§ What the task requires:
Check each line of the material, and show the ones that include the word "cuando".

● ● ● ● ●

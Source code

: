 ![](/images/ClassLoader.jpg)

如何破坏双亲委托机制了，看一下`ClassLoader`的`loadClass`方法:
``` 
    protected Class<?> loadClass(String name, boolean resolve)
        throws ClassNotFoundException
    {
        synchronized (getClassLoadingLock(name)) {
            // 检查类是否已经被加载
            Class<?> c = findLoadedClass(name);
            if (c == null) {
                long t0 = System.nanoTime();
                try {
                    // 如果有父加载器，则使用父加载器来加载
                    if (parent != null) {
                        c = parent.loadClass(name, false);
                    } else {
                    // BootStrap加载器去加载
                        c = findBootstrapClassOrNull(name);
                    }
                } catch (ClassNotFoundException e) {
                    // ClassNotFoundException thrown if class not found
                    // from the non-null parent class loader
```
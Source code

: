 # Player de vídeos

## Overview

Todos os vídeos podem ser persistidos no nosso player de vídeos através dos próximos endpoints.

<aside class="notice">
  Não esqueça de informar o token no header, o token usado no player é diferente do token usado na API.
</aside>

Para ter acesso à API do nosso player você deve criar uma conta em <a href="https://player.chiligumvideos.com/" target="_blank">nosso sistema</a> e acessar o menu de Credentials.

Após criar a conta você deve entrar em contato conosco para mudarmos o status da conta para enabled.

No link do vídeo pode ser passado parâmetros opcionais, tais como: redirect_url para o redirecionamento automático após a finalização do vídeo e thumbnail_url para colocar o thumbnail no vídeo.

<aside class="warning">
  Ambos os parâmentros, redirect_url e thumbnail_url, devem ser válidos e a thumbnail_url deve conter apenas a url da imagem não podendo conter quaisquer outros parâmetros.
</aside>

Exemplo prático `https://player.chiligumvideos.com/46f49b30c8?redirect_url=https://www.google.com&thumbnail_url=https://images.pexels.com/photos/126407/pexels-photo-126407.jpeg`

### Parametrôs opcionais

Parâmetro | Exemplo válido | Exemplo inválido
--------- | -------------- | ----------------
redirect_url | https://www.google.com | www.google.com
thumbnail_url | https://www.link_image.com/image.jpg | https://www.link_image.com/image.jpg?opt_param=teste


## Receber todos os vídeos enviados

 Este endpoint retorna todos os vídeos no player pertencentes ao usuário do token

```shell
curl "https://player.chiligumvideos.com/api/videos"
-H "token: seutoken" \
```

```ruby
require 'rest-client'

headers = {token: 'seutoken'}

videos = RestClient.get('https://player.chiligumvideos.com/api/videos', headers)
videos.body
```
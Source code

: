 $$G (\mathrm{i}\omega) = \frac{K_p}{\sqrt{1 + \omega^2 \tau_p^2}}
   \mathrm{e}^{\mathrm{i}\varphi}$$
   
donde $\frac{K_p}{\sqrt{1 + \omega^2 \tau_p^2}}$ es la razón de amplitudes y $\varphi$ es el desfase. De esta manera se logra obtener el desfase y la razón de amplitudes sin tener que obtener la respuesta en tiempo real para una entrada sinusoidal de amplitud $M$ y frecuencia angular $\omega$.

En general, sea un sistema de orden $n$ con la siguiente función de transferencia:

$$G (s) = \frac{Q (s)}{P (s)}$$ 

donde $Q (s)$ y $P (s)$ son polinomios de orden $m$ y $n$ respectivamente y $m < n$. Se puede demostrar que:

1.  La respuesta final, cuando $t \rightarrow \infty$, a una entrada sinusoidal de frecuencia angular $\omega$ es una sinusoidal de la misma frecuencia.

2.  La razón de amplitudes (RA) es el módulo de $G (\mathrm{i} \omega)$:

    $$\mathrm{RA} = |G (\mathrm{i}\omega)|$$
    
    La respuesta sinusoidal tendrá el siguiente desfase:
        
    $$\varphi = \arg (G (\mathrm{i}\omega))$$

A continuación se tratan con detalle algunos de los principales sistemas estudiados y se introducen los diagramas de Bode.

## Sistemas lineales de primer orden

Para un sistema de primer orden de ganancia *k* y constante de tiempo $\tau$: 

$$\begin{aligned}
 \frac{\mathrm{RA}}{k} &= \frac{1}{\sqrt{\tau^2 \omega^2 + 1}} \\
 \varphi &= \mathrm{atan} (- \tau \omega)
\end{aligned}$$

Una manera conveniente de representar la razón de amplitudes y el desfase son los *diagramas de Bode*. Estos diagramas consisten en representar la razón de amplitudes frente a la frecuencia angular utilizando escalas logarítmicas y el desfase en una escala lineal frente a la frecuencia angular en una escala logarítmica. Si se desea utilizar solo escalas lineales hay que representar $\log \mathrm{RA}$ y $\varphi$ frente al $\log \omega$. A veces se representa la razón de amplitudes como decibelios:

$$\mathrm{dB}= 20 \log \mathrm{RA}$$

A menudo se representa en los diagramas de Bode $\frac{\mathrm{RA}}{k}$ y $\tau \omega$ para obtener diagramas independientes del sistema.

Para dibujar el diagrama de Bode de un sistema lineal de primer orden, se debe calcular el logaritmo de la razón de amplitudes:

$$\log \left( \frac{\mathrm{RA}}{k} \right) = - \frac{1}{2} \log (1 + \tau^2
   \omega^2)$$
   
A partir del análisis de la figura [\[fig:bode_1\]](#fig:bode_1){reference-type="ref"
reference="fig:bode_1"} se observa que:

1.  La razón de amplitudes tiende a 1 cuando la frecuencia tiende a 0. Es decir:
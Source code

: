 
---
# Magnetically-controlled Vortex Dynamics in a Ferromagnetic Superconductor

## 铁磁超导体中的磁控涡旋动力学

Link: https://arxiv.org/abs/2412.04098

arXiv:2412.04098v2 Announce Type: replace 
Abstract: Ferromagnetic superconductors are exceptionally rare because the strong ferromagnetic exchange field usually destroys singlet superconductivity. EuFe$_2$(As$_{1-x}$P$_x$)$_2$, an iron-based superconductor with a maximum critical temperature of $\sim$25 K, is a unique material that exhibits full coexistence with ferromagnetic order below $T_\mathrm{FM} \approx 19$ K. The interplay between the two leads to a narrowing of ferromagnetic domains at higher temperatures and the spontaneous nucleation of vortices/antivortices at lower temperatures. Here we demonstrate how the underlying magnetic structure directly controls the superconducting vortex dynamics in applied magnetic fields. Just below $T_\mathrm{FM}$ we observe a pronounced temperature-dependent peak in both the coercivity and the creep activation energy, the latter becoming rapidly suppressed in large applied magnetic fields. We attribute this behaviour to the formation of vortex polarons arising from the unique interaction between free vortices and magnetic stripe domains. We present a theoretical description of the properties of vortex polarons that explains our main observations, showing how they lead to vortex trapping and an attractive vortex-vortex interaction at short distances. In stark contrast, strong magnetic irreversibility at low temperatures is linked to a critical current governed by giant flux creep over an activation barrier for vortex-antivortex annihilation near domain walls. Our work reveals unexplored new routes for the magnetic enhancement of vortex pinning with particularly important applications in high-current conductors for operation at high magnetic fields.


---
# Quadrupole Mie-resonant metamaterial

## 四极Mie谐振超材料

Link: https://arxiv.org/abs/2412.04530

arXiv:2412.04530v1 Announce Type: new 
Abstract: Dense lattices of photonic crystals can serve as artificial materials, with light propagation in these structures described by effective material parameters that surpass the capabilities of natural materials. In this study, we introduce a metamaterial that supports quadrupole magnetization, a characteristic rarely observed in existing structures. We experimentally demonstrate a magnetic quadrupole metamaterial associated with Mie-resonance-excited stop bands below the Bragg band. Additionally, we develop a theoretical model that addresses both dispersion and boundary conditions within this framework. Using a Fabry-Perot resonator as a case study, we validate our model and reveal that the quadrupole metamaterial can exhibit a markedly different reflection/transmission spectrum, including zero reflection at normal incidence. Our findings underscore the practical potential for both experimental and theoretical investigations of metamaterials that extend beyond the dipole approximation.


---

● ● ● ● ●

§ Response:
1.  La respuesta final, cuando $t \rightarrow \infty$, a una entrada sinusoidal de frecuencia angular $\omega$ es una sinusoidal de la misma frecuencia.
1.  La razón de amplitudes tiende a 1 cuando la frecuencia tiende a 0. Es decir:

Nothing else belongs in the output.